きっと俺とティアが『考えが筒抜けでもなお壊れることのない、信頼と愛の絆で固く結ばれている』とでも考えているんだろう。
違うからな、それ。
単にティアの魔眼が俺に効かないだけだからな。
初めて会った時からそうだったが、ティアの魔眼はなぜか俺にだけ効かない。
それまで経験が無かったのだろう、最初はティアも驚いていた。
これは俺の憶測になるが……、おそらくティアの能力は対象者の魔力を媒介にして相手の脳内情報を読み取っているんではないだろうか。
だからこそ俺の考えは見えることがないのだと思う。
なんせ俺は保有魔力そのものがゼロだからだ。
「それだけ知っておるのなら、このまま話を聞いてもらっても良かろう」
「そうじゃな」
老人二人がなんかうなずきあっている。
誤解をそのままにしておくのも気にかかるが、ティアからも事前に注意を受けているように、俺が魔力をもっていないということをまだトレスト翁に教えるつもりはない。
まして予定外の登場人物となったおじいちゃんならなおさらだ。
トレスト翁の方はティアの態度から推測するに悪い人ではないのかもしれないが、おじいちゃんの方はその人物像も未知数である。
しかし、幼なじみって事は同年代って事だろう?
こうして二人並んで座っているのを見ると、とてもそうは見えないな。
一方は洒落っ気あふれる今風の衣装に身を包み、髪とヒゲを綺麗に整えたダンディ紳士。
もう一人はどこの浮浪者かと思うような、清潔さからほど遠いボサボサ頭のおじいちゃん。
親子ほど年が離れていると言われても違和感はない。
そのボサボサの方がティアに向けて口を開く。
「ティアルトリス嬢。魔眼の苦しみから解放されたいかのう?」
突然かけられた言葉を飲み込めずに、俺とティアの時間が一瞬止まった。
「その目のせいでこれまで辛い思いや悲しい思いもたくさんしたじゃろう。じゃがな、訓練次第で魔眼は制御ができるんじゃ。儂も普段は魔眼を使っておらん。使いたい時に発動させ、そうで無い時には普通の目として他人と同じように見えとる」
それを聞いてティアが声をもらす。
「制御……? 本当……ですか……?」
「儂が嘘をついておるかどうか、その魔眼で見ればわかるじゃろうに」
「は……い」
ティアはまぶたを閉じてうつむき加減でそう答える。
表情には浮かんでいないが、その喜びはいかほどのことか、当事者ではない俺でも想像に難くない。
なんせこれまで見たくも無いものを見せられて、苦しめられていた原因が取り除けるってんだから。
「もちろん訓練には時間もかかる。

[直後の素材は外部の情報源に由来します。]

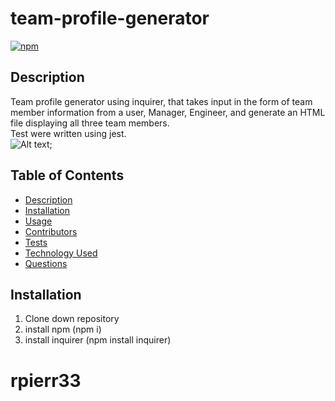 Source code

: # team-profile-generator
[![npm](https://badge.fury.io/js/inquirer.svg)](http://badge.fury.io/js/inquirer)


## Description
Team profile generator using inquirer, that takes input in the form of team member information from a user, Manager, Engineer, and generate an HTML file displaying all three team members.
<br>
Test were written using jest.
<br>
![Alt text](image-link "Team-Profile-Generator");

## Table of Contents
- [Description](#description)
- [Installation](#installation)
- [Usage](#usage)
- [Contributors](#contributors)
- [Tests](#tests)
- [Technology Used](#technology-used)
- [Questions](#questions)

## Installation
1. Clone down repository
2. install npm (npm i)
3. install inquirer (npm install inquirer)

# rpierr33 

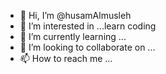 - 👋 Hi, I’m @husamAlmusleh
- 👀 I’m interested in ...learn coding
- 🌱 I’m currently learning ...
- 💞️ I’m looking to collaborate on ...
- 📫 How to reach me ...

<!---
husamAlmusleh/husamAlmusleh is a ✨ special ✨ repository because its `README.md` (this file) appears on your GitHub profile.
You can click the Preview link to take a look at your changes.
--->
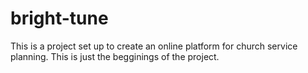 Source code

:bright-tune
===========
This is a project set up to create an online platform for church service planning. This is just the begginings of the project.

加えてその方法が必ず成功するものとは限らん。なんせ実例が少なすぎるからのう。じゃが儂を含めて何名かは制御に成功しとるのじゃ。訓練も危険なものではないし、ダメで元々、やってみる価値はあるじゃろうて」
訓練の方法自体は単純なものじゃ、と朗らかにおじいちゃんは笑う。
結局、ティアはおじいちゃんから明日一日かけて手ほどきを受けることになった。
おじいちゃんによれば、訓練の方法さえ知っていれば、あとは自分でできるようになるらしい。
話が落ち着いたのを見計らって、晩餐の準備が整ったことを給士が知らせに来る。
その後、ルイを交えて四人とゴブリンで食卓を囲む。
晩餐は和やかな雰囲気に終始した。
ダンディ様が豪快に笑い、おじいちゃんが飄々と笑みをこぼす。
ルイは相変わらずご機嫌で、ティアは普段の張りつめた空気が和らいだような笑顔を見せていた。
その日の食事は格別な味がした。
それは決してメニューが豪勢だったからでもなく、まして気のせいなどという空虚な錯覚ではなかったと思いたい。